Повесил табличку и всё кончилось.

“В этом доме я любил. Её муж уезжал в этот день в Москву. А я смотрел в книгу с красивыми картинками и плакал от того, как это красиво нарисовано. Ей не хотелось целоваться в губы и снимать всю одежду. Что-то должно было остаться. Осталась юбка, превратившаяся в чёрный пояс на талии, а шарф белой футболки мы всё-таки сняли.”

Повесил табличку и всё кончилось. Когда всё рушится - рушится всё.

Ты можешь закинуть вещи в мастерскую перед поездом. Ты пустишь меня в мастерскую? Да. Я могу подняться? На фасаде дома она читает табличку, висящую на нём уже пару недель.

“В этом доме я любил. Она опоздала на поезд, поэтому взяла билет на самолёт Москва-Питер. Опоздала и на этот рейс. И всё-таки вечером была здесь, в мастерской, где бывает прибрано только перед её приездом.  В тот день мы должны были пойти на кинофестиваль, но обессилевшие просто лежали на полу и смотрели кино на маленьком экране на коленях. Фильм про самолёты и редкие встречи, случайно пересекающихся маршрутов. А кинофестиваль в тот день разогнали казаки.”

Открываю железную дверь. Ну что ж… Проходи.

Гуляем по Литейному. О - а в этом баре, во дворе-колодце недавно концерт был Тоси Чайкиной. Знаешь такую? Нет. Я ходил - очень понравилось. Сто лет в клубах не танцевал, так чтобы вокруг не голые люди были. Необычное ощущение. Где мы можем поговорить? Давай во дворик Ахматовой. Наша с тобой история началась в этом дворике. Без четырёх дней два года назад, между прочим. Без четырёх дней.

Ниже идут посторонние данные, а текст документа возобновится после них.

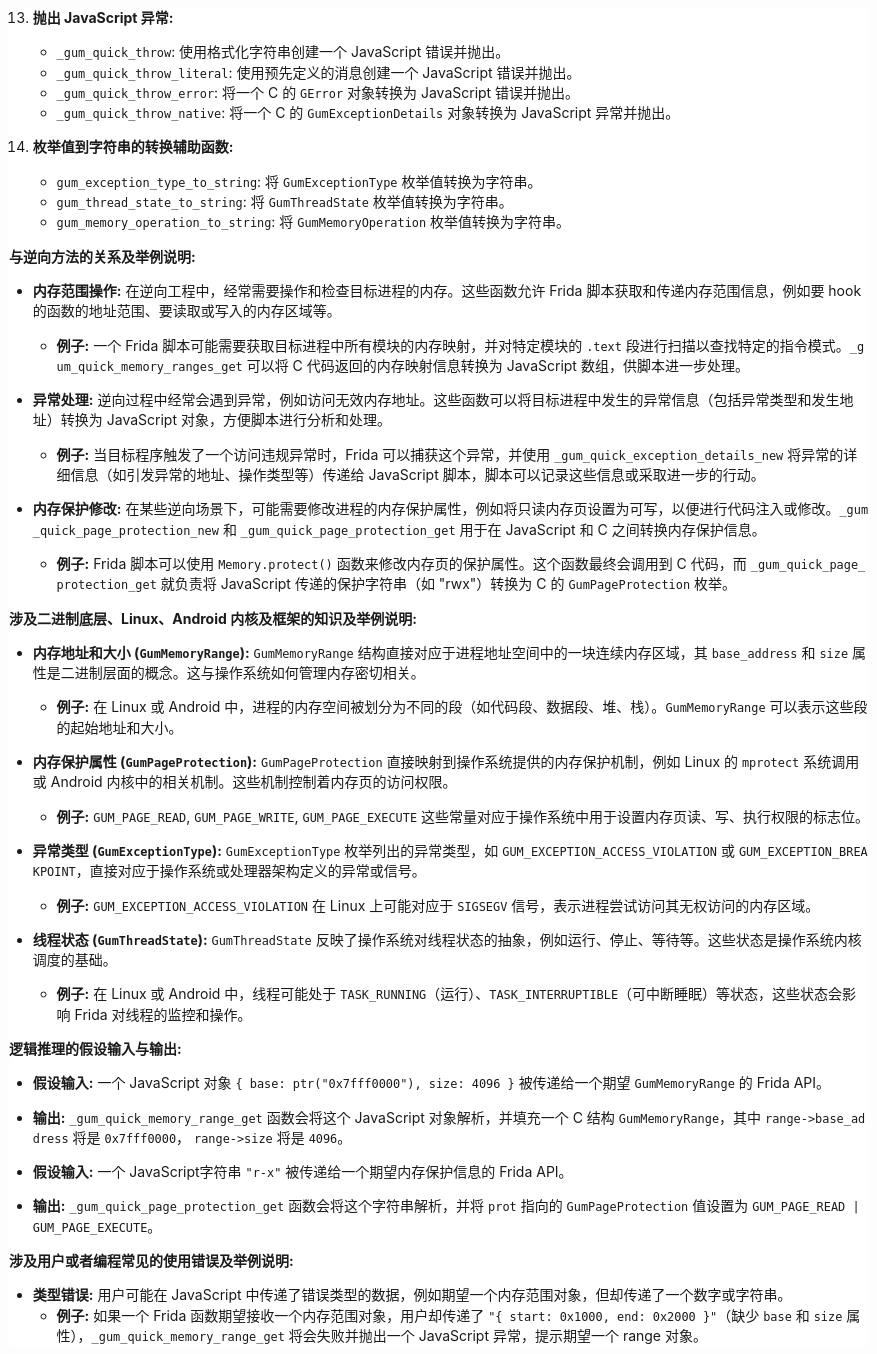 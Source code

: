 13. **抛出 JavaScript 异常:**
    - `_gum_quick_throw`: 使用格式化字符串创建一个 JavaScript 错误并抛出。
    - `_gum_quick_throw_literal`: 使用预先定义的消息创建一个 JavaScript 错误并抛出。
    - `_gum_quick_throw_error`: 将一个 C 的 `GError` 对象转换为 JavaScript 错误并抛出。
    - `_gum_quick_throw_native`: 将一个 C 的 `GumExceptionDetails` 对象转换为 JavaScript 异常并抛出。

14. **枚举值到字符串的转换辅助函数:**
    - `gum_exception_type_to_string`: 将 `GumExceptionType` 枚举值转换为字符串。
    - `gum_thread_state_to_string`: 将 `GumThreadState` 枚举值转换为字符串。
    - `gum_memory_operation_to_string`: 将 `GumMemoryOperation` 枚举值转换为字符串。

**与逆向方法的关系及举例说明:**

- **内存范围操作:** 在逆向工程中，经常需要操作和检查目标进程的内存。这些函数允许 Frida 脚本获取和传递内存范围信息，例如要 hook 的函数的地址范围、要读取或写入的内存区域等。
    - **例子:** 一个 Frida 脚本可能需要获取目标进程中所有模块的内存映射，并对特定模块的 `.text` 段进行扫描以查找特定的指令模式。`_gum_quick_memory_ranges_get` 可以将 C 代码返回的内存映射信息转换为 JavaScript 数组，供脚本进一步处理。

- **异常处理:** 逆向过程中经常会遇到异常，例如访问无效内存地址。这些函数可以将目标进程中发生的异常信息（包括异常类型和发生地址）转换为 JavaScript 对象，方便脚本进行分析和处理。
    - **例子:** 当目标程序触发了一个访问违规异常时，Frida 可以捕获这个异常，并使用 `_gum_quick_exception_details_new` 将异常的详细信息（如引发异常的地址、操作类型等）传递给 JavaScript 脚本，脚本可以记录这些信息或采取进一步的行动。

- **内存保护修改:** 在某些逆向场景下，可能需要修改进程的内存保护属性，例如将只读内存页设置为可写，以便进行代码注入或修改。`_gum_quick_page_protection_new` 和 `_gum_quick_page_protection_get` 用于在 JavaScript 和 C 之间转换内存保护信息。
    - **例子:** Frida 脚本可以使用 `Memory.protect()` 函数来修改内存页的保护属性。这个函数最终会调用到 C 代码，而 `_gum_quick_page_protection_get` 就负责将 JavaScript 传递的保护字符串（如 "rwx"）转换为 C 的 `GumPageProtection` 枚举。

**涉及二进制底层、Linux、Android 内核及框架的知识及举例说明:**

- **内存地址和大小 (`GumMemoryRange`):**  `GumMemoryRange` 结构直接对应于进程地址空间中的一块连续内存区域，其 `base_address` 和 `size` 属性是二进制层面的概念。这与操作系统如何管理内存密切相关。
    - **例子:** 在 Linux 或 Android 中，进程的内存空间被划分为不同的段（如代码段、数据段、堆、栈）。`GumMemoryRange` 可以表示这些段的起始地址和大小。

- **内存保护属性 (`GumPageProtection`):**  `GumPageProtection` 直接映射到操作系统提供的内存保护机制，例如 Linux 的 `mprotect` 系统调用或 Android 内核中的相关机制。这些机制控制着内存页的访问权限。
    - **例子:**  `GUM_PAGE_READ`, `GUM_PAGE_WRITE`, `GUM_PAGE_EXECUTE` 这些常量对应于操作系统中用于设置内存页读、写、执行权限的标志位。

- **异常类型 (`GumExceptionType`):**  `GumExceptionType` 枚举列出的异常类型，如 `GUM_EXCEPTION_ACCESS_VIOLATION` 或 `GUM_EXCEPTION_BREAKPOINT`，直接对应于操作系统或处理器架构定义的异常或信号。
    - **例子:**  `GUM_EXCEPTION_ACCESS_VIOLATION` 在 Linux 上可能对应于 `SIGSEGV` 信号，表示进程尝试访问其无权访问的内存区域。

- **线程状态 (`GumThreadState`):**  `GumThreadState` 反映了操作系统对线程状态的抽象，例如运行、停止、等待等。这些状态是操作系统内核调度的基础。
    - **例子:**  在 Linux 或 Android 中，线程可能处于 `TASK_RUNNING`（运行）、`TASK_INTERRUPTIBLE`（可中断睡眠）等状态，这些状态会影响 Frida 对线程的监控和操作。

**逻辑推理的假设输入与输出:**

- **假设输入:** 一个 JavaScript 对象 `{ base: ptr("0x7fff0000"), size: 4096 }` 被传递给一个期望 `GumMemoryRange` 的 Frida API。
- **输出:**  `_gum_quick_memory_range_get` 函数会将这个 JavaScript 对象解析，并填充一个 C 结构 `GumMemoryRange`，其中 `range->base_address` 将是 `0x7fff0000`， `range->size` 将是 `4096`。

- **假设输入:**  一个 JavaScript字符串 `"r-x"` 被传递给一个期望内存保护信息的 Frida API。
- **输出:** `_gum_quick_page_protection_get` 函数会将这个字符串解析，并将 `prot` 指向的 `GumPageProtection` 值设置为 `GUM_PAGE_READ | GUM_PAGE_EXECUTE`。

**涉及用户或者编程常见的使用错误及举例说明:**

- **类型错误:** 用户可能在 JavaScript 中传递了错误类型的数据，例如期望一个内存范围对象，但却传递了一个数字或字符串。
    - **例子:**  如果一个 Frida 函数期望接收一个内存范围对象，用户却传递了 `"{ start: 0x1000, end: 0x2000 }"`（缺少 `base` 和 `size` 属性），`_gum_quick_memory_range_get` 将会失败并抛出一个 JavaScript 异常，提示期望一个 range 对象。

Иду от Восстания до Новочеркасской. Реву.

*

Вечер того же дня. Пришлёшь мне мои вещи на такси до вокзала? Я был бы рад всё-таки привезти их сам. Хорошо.

Перрон. Прости меня за всю ту дурь, что я творю. Иди ко мне. Всё, садись в поезд.

Сапсан отходит от перрона обратно в Москву. Набираю сообщение, фразу с одного из уличных плакатов Миши Маркера.

“Я бы текст тебя. Но я просто обнял.”